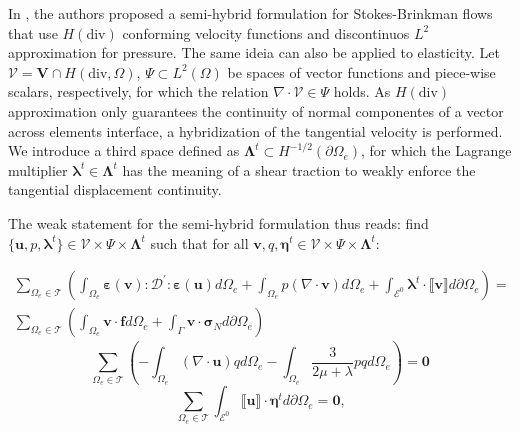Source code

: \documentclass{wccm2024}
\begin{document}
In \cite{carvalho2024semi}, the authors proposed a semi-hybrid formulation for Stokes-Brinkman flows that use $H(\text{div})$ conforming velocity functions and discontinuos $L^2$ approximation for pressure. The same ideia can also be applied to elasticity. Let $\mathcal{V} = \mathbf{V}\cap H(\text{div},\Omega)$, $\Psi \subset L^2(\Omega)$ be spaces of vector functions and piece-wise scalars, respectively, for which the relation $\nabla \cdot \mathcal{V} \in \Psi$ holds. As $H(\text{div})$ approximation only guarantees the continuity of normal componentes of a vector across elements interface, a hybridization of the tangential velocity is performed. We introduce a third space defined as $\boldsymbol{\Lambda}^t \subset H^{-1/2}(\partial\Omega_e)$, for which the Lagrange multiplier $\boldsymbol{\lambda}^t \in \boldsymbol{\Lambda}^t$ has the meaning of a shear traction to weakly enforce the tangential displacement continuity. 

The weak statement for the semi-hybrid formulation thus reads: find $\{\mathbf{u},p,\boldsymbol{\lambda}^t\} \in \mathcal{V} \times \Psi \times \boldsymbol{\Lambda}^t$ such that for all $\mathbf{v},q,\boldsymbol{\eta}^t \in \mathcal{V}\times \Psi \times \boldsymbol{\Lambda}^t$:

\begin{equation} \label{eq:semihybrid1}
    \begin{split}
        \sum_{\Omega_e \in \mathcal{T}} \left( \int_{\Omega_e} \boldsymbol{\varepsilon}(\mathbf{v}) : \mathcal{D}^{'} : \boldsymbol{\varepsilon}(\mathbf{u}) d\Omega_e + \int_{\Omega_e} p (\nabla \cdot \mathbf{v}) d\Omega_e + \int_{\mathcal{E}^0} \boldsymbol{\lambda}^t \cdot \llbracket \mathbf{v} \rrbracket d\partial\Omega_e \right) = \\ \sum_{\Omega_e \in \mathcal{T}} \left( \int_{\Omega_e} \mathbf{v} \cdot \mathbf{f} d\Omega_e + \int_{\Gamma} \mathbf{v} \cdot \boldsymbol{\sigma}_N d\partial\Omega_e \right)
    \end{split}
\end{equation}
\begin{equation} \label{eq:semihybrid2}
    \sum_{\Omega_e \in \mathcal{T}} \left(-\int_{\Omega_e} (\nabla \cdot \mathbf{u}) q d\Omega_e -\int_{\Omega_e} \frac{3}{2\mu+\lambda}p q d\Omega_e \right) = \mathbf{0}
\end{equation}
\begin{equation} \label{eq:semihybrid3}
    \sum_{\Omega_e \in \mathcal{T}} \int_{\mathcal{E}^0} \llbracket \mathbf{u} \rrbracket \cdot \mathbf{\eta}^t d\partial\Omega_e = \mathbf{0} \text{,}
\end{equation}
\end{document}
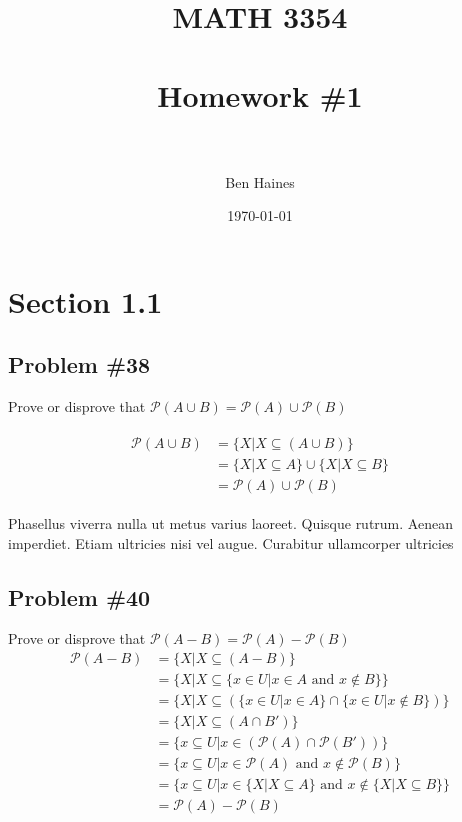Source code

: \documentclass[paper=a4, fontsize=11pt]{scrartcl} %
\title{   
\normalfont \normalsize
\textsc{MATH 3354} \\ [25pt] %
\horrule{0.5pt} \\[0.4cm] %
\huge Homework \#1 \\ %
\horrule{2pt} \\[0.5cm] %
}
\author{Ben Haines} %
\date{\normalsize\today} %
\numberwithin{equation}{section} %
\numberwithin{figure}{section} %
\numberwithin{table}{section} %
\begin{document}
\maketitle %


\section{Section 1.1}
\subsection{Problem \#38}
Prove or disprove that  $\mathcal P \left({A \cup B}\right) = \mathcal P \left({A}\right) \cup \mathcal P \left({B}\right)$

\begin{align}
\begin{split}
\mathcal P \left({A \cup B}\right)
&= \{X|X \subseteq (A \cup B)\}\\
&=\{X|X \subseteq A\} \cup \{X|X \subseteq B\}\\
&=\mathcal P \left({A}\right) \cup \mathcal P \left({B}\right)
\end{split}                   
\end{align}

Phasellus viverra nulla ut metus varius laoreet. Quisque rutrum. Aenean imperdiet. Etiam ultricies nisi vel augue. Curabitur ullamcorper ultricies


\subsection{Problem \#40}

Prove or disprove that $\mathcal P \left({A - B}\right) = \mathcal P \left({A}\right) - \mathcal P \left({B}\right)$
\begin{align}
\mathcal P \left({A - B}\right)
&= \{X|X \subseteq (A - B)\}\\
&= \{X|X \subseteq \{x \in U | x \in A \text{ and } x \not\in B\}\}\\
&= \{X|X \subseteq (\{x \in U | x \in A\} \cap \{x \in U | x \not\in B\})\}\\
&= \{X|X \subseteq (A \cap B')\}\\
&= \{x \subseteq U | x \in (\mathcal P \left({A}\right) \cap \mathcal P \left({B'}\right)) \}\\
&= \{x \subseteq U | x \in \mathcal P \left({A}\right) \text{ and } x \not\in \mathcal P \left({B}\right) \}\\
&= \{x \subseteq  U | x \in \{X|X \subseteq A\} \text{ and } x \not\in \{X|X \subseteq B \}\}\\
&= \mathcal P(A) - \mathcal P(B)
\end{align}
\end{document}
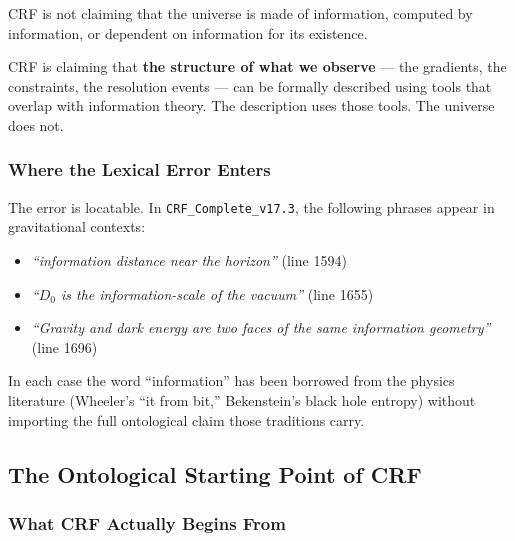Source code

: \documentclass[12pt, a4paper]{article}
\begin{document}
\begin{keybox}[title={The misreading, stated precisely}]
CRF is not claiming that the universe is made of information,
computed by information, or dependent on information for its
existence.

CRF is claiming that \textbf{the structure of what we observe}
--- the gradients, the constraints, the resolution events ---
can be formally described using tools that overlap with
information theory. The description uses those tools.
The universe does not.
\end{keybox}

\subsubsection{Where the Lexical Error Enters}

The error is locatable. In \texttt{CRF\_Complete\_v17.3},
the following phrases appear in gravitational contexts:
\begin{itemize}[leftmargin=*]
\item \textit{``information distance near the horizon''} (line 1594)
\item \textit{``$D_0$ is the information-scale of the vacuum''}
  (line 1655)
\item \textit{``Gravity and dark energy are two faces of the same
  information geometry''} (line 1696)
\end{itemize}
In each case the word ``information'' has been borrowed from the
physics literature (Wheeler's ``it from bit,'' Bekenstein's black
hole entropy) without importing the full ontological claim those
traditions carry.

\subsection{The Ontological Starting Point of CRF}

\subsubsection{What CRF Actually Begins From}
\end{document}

++++++++++++++++++++

_EXERCISE INSTRUCTIONS_. In your copy of the entries above, leave out the pictures and keep every word exact.

_RESULT BELOW_.
Source code

: \documentclass{wccm2024}
\begin{document}
In \cite{carvalho2024semi}, the authors proposed a semi-hybrid formulation for Stokes-Brinkman flows that use $H(\text{div})$ conforming velocity functions and discontinuos $L^2$ approximation for pressure. The same ideia can also be applied to elasticity. Let $\mathcal{V} = \mathbf{V}\cap H(\text{div},\Omega)$, $\Psi \subset L^2(\Omega)$ be spaces of vector functions and piece-wise scalars, respectively, for which the relation $\nabla \cdot \mathcal{V} \in \Psi$ holds. As $H(\text{div})$ approximation only guarantees the continuity of normal componentes of a vector across elements interface, a hybridization of the tangential velocity is performed. We introduce a third space defined as $\boldsymbol{\Lambda}^t \subset H^{-1/2}(\partial\Omega_e)$, for which the Lagrange multiplier $\boldsymbol{\lambda}^t \in \boldsymbol{\Lambda}^t$ has the meaning of a shear traction to weakly enforce the tangential displacement continuity. 

The weak statement for the semi-hybrid formulation thus reads: find $\{\mathbf{u},p,\boldsymbol{\lambda}^t\} \in \mathcal{V} \times \Psi \times \boldsymbol{\Lambda}^t$ such that for all $\mathbf{v},q,\boldsymbol{\eta}^t \in \mathcal{V}\times \Psi \times \boldsymbol{\Lambda}^t$:

\begin{equation} \label{eq:semihybrid1}
    \begin{split}
        \sum_{\Omega_e \in \mathcal{T}} \left( \int_{\Omega_e} \boldsymbol{\varepsilon}(\mathbf{v}) : \mathcal{D}^{'} : \boldsymbol{\varepsilon}(\mathbf{u}) d\Omega_e + \int_{\Omega_e} p (\nabla \cdot \mathbf{v}) d\Omega_e + \int_{\mathcal{E}^0} \boldsymbol{\lambda}^t \cdot \llbracket \mathbf{v} \rrbracket d\partial\Omega_e \right) = \\ \sum_{\Omega_e \in \mathcal{T}} \left( \int_{\Omega_e} \mathbf{v} \cdot \mathbf{f} d\Omega_e + \int_{\Gamma} \mathbf{v} \cdot \boldsymbol{\sigma}_N d\partial\Omega_e \right)
    \end{split}
\end{equation}
\begin{equation} \label{eq:semihybrid2}
    \sum_{\Omega_e \in \mathcal{T}} \left(-\int_{\Omega_e} (\nabla \cdot \mathbf{u}) q d\Omega_e -\int_{\Omega_e} \frac{3}{2\mu+\lambda}p q d\Omega_e \right) = \mathbf{0}
\end{equation}
\begin{equation} \label{eq:semihybrid3}
    \sum_{\Omega_e \in \mathcal{T}} \int_{\mathcal{E}^0} \llbracket \mathbf{u} \rrbracket \cdot \mathbf{\eta}^t d\partial\Omega_e = \mathbf{0} \text{,}
\end{equation}
\end{document}
Source code

: \documentclass[paper=a4, fontsize=11pt]{scrartcl} %
\title{   
\normalfont \normalsize
\textsc{MATH 3354} \\ [25pt] %
\horrule{0.5pt} \\[0.4cm] %
\huge Homework \#1 \\ %
\horrule{2pt} \\[0.5cm] %
}
\author{Ben Haines} %
\date{\normalsize\today} %
\numberwithin{equation}{section} %
\numberwithin{figure}{section} %
\numberwithin{table}{section} %
\begin{document}
\maketitle %


\section{Section 1.1}
\subsection{Problem \#38}
Prove or disprove that  $\mathcal P \left({A \cup B}\right) = \mathcal P \left({A}\right) \cup \mathcal P \left({B}\right)$

\begin{align}
\begin{split}
\mathcal P \left({A \cup B}\right)
&= \{X|X \subseteq (A \cup B)\}\\
&=\{X|X \subseteq A\} \cup \{X|X \subseteq B\}\\
&=\mathcal P \left({A}\right) \cup \mathcal P \left({B}\right)
\end{split}                   
\end{align}

Phasellus viverra nulla ut metus varius laoreet. Quisque rutrum. Aenean imperdiet. Etiam ultricies nisi vel augue. Curabitur ullamcorper ultricies


\subsection{Problem \#40}

Prove or disprove that $\mathcal P \left({A - B}\right) = \mathcal P \left({A}\right) - \mathcal P \left({B}\right)$
\begin{align}
\mathcal P \left({A - B}\right)
&= \{X|X \subseteq (A - B)\}\\
&= \{X|X \subseteq \{x \in U | x \in A \text{ and } x \not\in B\}\}\\
&= \{X|X \subseteq (\{x \in U | x \in A\} \cap \{x \in U | x \not\in B\})\}\\
&= \{X|X \subseteq (A \cap B')\}\\
&= \{x \subseteq U | x \in (\mathcal P \left({A}\right) \cap \mathcal P \left({B'}\right)) \}\\
&= \{x \subseteq U | x \in \mathcal P \left({A}\right) \text{ and } x \not\in \mathcal P \left({B}\right) \}\\
&= \{x \subseteq  U | x \in \{X|X \subseteq A\} \text{ and } x \not\in \{X|X \subseteq B \}\}\\
&= \mathcal P(A) - \mathcal P(B)
\end{align}
\end{document}
Source code

: \documentclass[12pt, a4paper]{article}
\begin{document}
\begin{keybox}[title={The misreading, stated precisely}]
CRF is not claiming that the universe is made of information,
computed by information, or dependent on information for its
existence.

CRF is claiming that \textbf{the structure of what we observe}
--- the gradients, the constraints, the resolution events ---
can be formally described using tools that overlap with
information theory. The description uses those tools.
The universe does not.
\end{keybox}

\subsubsection{Where the Lexical Error Enters}

The error is locatable. In \texttt{CRF\_Complete\_v17.3},
the following phrases appear in gravitational contexts:
\begin{itemize}[leftmargin=*]
\item \textit{``information distance near the horizon''} (line 1594)
\item \textit{``$D_0$ is the information-scale of the vacuum''}
  (line 1655)
\item \textit{``Gravity and dark energy are two faces of the same
  information geometry''} (line 1696)
\end{itemize}
In each case the word ``information'' has been borrowed from the
physics literature (Wheeler's ``it from bit,'' Bekenstein's black
hole entropy) without importing the full ontological claim those
traditions carry.

\subsection{The Ontological Starting Point of CRF}

\subsubsection{What CRF Actually Begins From}
\end{document}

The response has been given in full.